The CELTA course covers 5 main areas:

  1. Teaching Practice: CELTA trainees spend time each day on the course teaching real students over the period of 4 weeks – (2 weeks teaching one level i.e. Beginner and another 2 weeks teaching another level of English i.e. Advanced). Therefore, you get experience in teaching different levels of English.
  2. Classroom observation: 6 hours of the course is when you observe other teachers – giving you the chance to gain notable skills from others.
  3. Written Assignments: Throughout the course there are 4 written assessments, as well as on-going homework.
  4. Methodology of Language, Teaching and Learning: A key part of teaching English as a second language – how to implement classroom management techniques and effectively communicate and convey meaning to students
  5. Language Awareness: CELTA ensures teachers will have a strong foundation in grammar, structure and content.

What is TEFL?

When we refer to a TEFL (Teaching English as a Foreign Language) certificate, the terminology is quite broad. Unlike CELTA, there is no central authority which offers TEFL courses. There are literally hundreds of providers in the marketplace, and in addition, many of the TEFL courses you find online are not actually accredited by any notable institutions.

Because of this, it can be confusing, and somewhat problematic) to know where to start when looking for a course!

..There are so many TEFL courses out there! 

There are some key providers out there who are more recognized than overs, and unlike CELTA, TEFL courses can be taken online, in-class or a combination of both.

Each TEFL course varies in length, but most commonly either a 120 hour or 150 hour course.

The course varies widely depending on the number of hours, method of teaching (online/classroom based/combination) and which country it is offered in.

CELTA vs TEFL: Which will get me a better job?

In a nutshell, there is no denying that the CELTA qualification offers significantly more opportunities in comparison to generic TEFL certificate. It is internationally recognised and schools all over the globe appreciate how intense the course actually is.

The English Language teaching space covers a wide range of education levels, from Kindergarten to University level, across private and public institutions. The most prestigious jobs – in bilingual schools, private international academies, universities or within business organizations, generally require the CELTA as a benchmark to get a job.

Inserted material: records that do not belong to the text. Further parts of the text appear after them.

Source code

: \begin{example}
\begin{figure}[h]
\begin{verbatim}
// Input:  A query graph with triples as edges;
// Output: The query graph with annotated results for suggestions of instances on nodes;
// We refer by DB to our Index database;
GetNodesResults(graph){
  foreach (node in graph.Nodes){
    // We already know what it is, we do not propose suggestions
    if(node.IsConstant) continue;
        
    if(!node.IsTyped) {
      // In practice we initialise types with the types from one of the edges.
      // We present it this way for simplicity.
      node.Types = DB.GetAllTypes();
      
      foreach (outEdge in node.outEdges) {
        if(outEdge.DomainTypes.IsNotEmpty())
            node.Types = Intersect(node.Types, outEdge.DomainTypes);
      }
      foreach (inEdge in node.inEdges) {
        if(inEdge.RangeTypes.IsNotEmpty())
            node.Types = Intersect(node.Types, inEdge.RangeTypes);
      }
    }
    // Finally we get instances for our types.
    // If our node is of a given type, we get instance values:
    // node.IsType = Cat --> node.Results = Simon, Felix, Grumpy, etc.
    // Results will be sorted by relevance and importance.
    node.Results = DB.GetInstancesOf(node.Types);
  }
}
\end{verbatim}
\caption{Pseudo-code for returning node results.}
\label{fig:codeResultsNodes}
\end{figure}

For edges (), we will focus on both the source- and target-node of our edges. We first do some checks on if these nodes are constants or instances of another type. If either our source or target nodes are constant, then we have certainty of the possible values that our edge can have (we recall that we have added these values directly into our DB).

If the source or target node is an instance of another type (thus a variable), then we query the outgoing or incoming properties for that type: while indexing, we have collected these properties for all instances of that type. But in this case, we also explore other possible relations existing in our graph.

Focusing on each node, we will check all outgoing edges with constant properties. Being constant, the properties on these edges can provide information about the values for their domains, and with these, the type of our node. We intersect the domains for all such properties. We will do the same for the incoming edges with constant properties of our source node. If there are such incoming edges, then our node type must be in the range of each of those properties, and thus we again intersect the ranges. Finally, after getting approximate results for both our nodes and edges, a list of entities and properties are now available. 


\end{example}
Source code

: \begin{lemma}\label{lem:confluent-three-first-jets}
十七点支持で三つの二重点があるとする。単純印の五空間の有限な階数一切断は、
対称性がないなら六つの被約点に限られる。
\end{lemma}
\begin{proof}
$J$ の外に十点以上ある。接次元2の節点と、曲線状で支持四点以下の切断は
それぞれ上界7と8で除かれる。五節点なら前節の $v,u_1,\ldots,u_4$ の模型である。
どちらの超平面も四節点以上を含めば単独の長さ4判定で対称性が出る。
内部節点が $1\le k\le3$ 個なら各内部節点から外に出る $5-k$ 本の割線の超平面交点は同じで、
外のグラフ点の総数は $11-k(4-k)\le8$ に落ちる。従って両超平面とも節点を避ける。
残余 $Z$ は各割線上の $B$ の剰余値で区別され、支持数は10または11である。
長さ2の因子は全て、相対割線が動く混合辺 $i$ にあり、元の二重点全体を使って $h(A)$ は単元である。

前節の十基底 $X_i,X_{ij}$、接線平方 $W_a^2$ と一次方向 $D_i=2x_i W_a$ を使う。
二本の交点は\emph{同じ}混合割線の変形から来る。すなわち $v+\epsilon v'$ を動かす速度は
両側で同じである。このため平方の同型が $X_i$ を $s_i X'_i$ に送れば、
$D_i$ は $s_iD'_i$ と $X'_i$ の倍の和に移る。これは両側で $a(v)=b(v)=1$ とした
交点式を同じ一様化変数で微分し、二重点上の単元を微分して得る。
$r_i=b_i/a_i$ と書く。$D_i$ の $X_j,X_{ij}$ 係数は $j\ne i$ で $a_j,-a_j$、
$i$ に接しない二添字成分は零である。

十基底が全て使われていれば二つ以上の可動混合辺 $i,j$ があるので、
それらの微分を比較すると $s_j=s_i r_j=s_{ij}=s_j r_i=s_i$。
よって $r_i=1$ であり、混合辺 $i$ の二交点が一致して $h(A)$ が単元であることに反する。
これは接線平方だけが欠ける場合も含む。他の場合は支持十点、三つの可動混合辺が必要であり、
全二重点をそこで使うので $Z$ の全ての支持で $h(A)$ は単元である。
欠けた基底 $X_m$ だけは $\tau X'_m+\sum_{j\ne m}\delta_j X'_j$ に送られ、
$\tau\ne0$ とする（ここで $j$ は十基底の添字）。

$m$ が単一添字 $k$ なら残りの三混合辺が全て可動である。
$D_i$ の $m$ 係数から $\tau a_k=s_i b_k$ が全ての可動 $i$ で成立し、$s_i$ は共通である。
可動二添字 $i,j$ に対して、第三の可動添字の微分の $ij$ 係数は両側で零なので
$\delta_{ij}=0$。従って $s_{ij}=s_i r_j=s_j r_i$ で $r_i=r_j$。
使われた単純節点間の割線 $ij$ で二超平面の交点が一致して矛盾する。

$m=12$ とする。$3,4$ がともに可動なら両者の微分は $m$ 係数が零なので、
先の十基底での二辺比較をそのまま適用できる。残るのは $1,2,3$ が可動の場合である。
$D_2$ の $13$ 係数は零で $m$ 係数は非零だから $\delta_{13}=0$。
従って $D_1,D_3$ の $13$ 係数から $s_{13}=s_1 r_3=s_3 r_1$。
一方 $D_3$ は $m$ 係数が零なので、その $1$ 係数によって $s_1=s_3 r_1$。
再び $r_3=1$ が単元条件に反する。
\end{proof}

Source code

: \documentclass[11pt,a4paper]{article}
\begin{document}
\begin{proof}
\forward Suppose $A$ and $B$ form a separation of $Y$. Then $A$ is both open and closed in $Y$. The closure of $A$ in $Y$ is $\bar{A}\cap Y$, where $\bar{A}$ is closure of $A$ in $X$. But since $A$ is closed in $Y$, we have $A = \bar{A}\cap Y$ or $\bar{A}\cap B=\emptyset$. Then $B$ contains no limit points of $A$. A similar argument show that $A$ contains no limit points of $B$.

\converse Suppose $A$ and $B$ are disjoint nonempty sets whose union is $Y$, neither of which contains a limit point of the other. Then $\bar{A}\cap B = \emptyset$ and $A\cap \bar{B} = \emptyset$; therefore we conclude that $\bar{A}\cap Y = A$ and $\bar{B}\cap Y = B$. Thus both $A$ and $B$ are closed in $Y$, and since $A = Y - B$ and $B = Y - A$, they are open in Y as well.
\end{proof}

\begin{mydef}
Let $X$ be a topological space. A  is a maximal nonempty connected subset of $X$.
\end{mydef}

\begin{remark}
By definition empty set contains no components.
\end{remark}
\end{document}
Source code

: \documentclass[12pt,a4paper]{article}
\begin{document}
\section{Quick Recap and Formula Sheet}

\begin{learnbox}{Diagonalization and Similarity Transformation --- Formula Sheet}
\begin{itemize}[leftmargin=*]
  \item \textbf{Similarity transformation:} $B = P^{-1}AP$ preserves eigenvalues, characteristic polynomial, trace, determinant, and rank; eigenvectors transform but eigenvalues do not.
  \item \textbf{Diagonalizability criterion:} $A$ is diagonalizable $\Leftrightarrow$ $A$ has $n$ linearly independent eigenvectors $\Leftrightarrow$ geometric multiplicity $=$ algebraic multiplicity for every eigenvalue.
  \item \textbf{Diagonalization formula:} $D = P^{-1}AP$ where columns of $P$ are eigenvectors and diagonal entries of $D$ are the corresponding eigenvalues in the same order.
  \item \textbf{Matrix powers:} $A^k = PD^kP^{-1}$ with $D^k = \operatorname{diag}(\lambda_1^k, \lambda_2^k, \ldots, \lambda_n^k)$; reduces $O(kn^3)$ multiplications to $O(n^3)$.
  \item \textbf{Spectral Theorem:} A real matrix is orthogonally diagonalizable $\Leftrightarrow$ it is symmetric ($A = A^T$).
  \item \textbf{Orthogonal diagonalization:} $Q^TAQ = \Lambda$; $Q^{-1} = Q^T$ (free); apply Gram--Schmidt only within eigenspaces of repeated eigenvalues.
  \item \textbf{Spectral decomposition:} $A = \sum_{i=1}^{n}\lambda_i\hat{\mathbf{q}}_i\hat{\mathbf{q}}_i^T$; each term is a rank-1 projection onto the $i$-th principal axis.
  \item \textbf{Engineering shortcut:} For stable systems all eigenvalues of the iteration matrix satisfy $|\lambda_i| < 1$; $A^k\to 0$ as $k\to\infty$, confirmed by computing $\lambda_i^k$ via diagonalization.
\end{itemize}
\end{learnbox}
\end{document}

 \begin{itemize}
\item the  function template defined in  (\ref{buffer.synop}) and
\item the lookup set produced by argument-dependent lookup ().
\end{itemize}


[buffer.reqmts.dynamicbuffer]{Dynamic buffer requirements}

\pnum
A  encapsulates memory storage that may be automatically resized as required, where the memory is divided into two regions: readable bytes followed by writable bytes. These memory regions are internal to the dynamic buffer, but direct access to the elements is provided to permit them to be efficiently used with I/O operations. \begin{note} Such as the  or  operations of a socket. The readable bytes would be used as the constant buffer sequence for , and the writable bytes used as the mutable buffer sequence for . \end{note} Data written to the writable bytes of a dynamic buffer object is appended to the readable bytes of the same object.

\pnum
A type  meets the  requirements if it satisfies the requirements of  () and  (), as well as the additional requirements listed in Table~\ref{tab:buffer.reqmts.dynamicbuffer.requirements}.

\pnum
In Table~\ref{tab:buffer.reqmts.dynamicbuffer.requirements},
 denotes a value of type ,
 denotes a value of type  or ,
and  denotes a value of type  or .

FACT 3 out of 4 English teaching jobs require a CELTA.*

With CELTA you are much more likely to get teaching jobs that offer better salaries at the top of the pay-scale. Even if you have your heart set on a less competitive job at a public school, your application will stand out from the crowd with a CELTA certificate.


Time is a big factor to consider when deciding which certificate is right for you. A CELTA course will require a full month out of your schedule, as you need to complete it in class.

A TEFL is much more flexible as it has several modes of delivery, with variable durations in length.

FACT Some providers offer CELTA part time (over the course of a few months) and some also offer a blended/ combination delivery. However, face-to-face 4 week course is the most popular.


Cost is of course an important factor to consider. The CELTA costs on average, £1400, as well as 4 week commitment to the course. As the course is most commonly delivered full time, Monday – Friday, with evenings usually taken up with homework and assignments, full time and even part time work may not be possible.

On the other hand, TEFL courses vary widely in cost, with some costings as little as £100, and are flexible in how much time you can spend completing.

So, CELTA or TEFL? What's the verdict?

To conclude, both CELTA and TEFL will kickstart your English language teaching journey, both have their own advantages and disadvantages.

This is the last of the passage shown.